▽

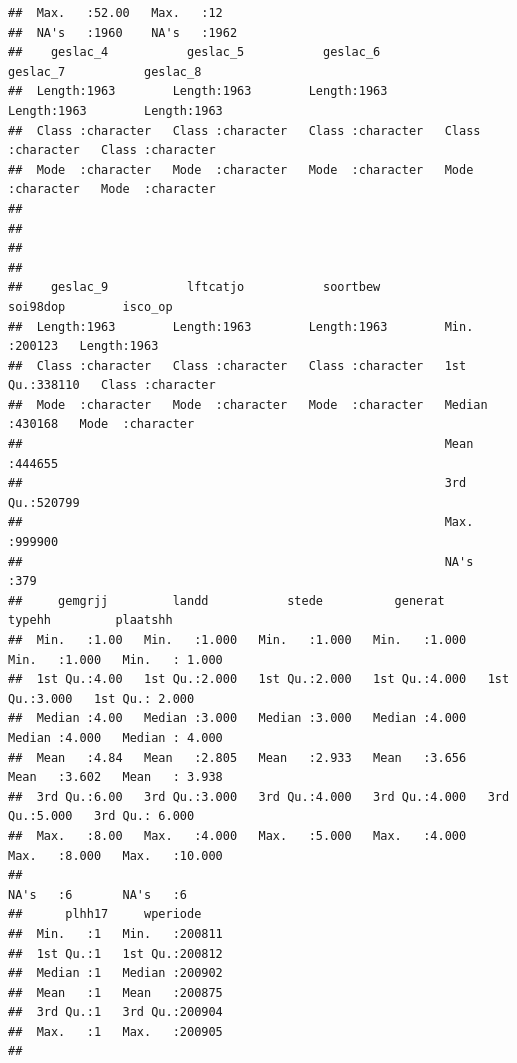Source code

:\documentclass[
]{book}
\begin{document}
\begin{verbatim}
##  Max.   :52.00   Max.   :12                                                             
##  NA's   :1960    NA's   :1962                                                           
##    geslac_4           geslac_5           geslac_6           geslac_7           geslac_8        
##  Length:1963        Length:1963        Length:1963        Length:1963        Length:1963       
##  Class :character   Class :character   Class :character   Class :character   Class :character  
##  Mode  :character   Mode  :character   Mode  :character   Mode  :character   Mode  :character  
##                                                                                                
##                                                                                                
##                                                                                                
##                                                                                                
##    geslac_9           lftcatjo           soortbew            soi98dop        isco_op         
##  Length:1963        Length:1963        Length:1963        Min.   :200123   Length:1963       
##  Class :character   Class :character   Class :character   1st Qu.:338110   Class :character  
##  Mode  :character   Mode  :character   Mode  :character   Median :430168   Mode  :character  
##                                                           Mean   :444655                     
##                                                           3rd Qu.:520799                     
##                                                           Max.   :999900                     
##                                                           NA's   :379                        
##     gemgrjj         landd           stede          generat          typehh         plaatshh     
##  Min.   :1.00   Min.   :1.000   Min.   :1.000   Min.   :1.000   Min.   :1.000   Min.   : 1.000  
##  1st Qu.:4.00   1st Qu.:2.000   1st Qu.:2.000   1st Qu.:4.000   1st Qu.:3.000   1st Qu.: 2.000  
##  Median :4.00   Median :3.000   Median :3.000   Median :4.000   Median :4.000   Median : 4.000  
##  Mean   :4.84   Mean   :2.805   Mean   :2.933   Mean   :3.656   Mean   :3.602   Mean   : 3.938  
##  3rd Qu.:6.00   3rd Qu.:3.000   3rd Qu.:4.000   3rd Qu.:4.000   3rd Qu.:5.000   3rd Qu.: 6.000  
##  Max.   :8.00   Max.   :4.000   Max.   :5.000   Max.   :4.000   Max.   :8.000   Max.   :10.000  
##                                                                 NA's   :6       NA's   :6       
##      plhh17     wperiode     
##  Min.   :1   Min.   :200811  
##  1st Qu.:1   1st Qu.:200812  
##  Median :1   Median :200902  
##  Mean   :1   Mean   :200875  
##  3rd Qu.:1   3rd Qu.:200904  
##  Max.   :1   Max.   :200905  
## 
\end{verbatim}
\end{document}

△

Required work: Could you give the listing again exactly, minus its pictures?

Problem solution:
Source code

:\documentclass[
]{book}
\begin{document}
\begin{verbatim}
##  Max.   :52.00   Max.   :12                                                             
##  NA's   :1960    NA's   :1962                                                           
##    geslac_4           geslac_5           geslac_6           geslac_7           geslac_8        
##  Length:1963        Length:1963        Length:1963        Length:1963        Length:1963       
##  Class :character   Class :character   Class :character   Class :character   Class :character  
##  Mode  :character   Mode  :character   Mode  :character   Mode  :character   Mode  :character  
##                                                                                                
##                                                                                                
##                                                                                                
##                                                                                                
##    geslac_9           lftcatjo           soortbew            soi98dop        isco_op         
##  Length:1963        Length:1963        Length:1963        Min.   :200123   Length:1963       
##  Class :character   Class :character   Class :character   1st Qu.:338110   Class :character  
##  Mode  :character   Mode  :character   Mode  :character   Median :430168   Mode  :character  
##                                                           Mean   :444655                     
##                                                           3rd Qu.:520799                     
##                                                           Max.   :999900                     
##                                                           NA's   :379                        
##     gemgrjj         landd           stede          generat          typehh         plaatshh     
##  Min.   :1.00   Min.   :1.000   Min.   :1.000   Min.   :1.000   Min.   :1.000   Min.   : 1.000  
##  1st Qu.:4.00   1st Qu.:2.000   1st Qu.:2.000   1st Qu.:4.000   1st Qu.:3.000   1st Qu.: 2.000  
##  Median :4.00   Median :3.000   Median :3.000   Median :4.000   Median :4.000   Median : 4.000  
##  Mean   :4.84   Mean   :2.805   Mean   :2.933   Mean   :3.656   Mean   :3.602   Mean   : 3.938  
##  3rd Qu.:6.00   3rd Qu.:3.000   3rd Qu.:4.000   3rd Qu.:4.000   3rd Qu.:5.000   3rd Qu.: 6.000  
##  Max.   :8.00   Max.   :4.000   Max.   :5.000   Max.   :4.000   Max.   :8.000   Max.   :10.000  
##                                                                 NA's   :6       NA's   :6       
##      plhh17     wperiode     
##  Min.   :1   Min.   :200811  
##  1st Qu.:1   1st Qu.:200812  
##  Median :1   Median :200902  
##  Mean   :1   Mean   :200875  
##  3rd Qu.:1   3rd Qu.:200904  
##  Max.   :1   Max.   :200905  
## 
\end{verbatim}
\end{document}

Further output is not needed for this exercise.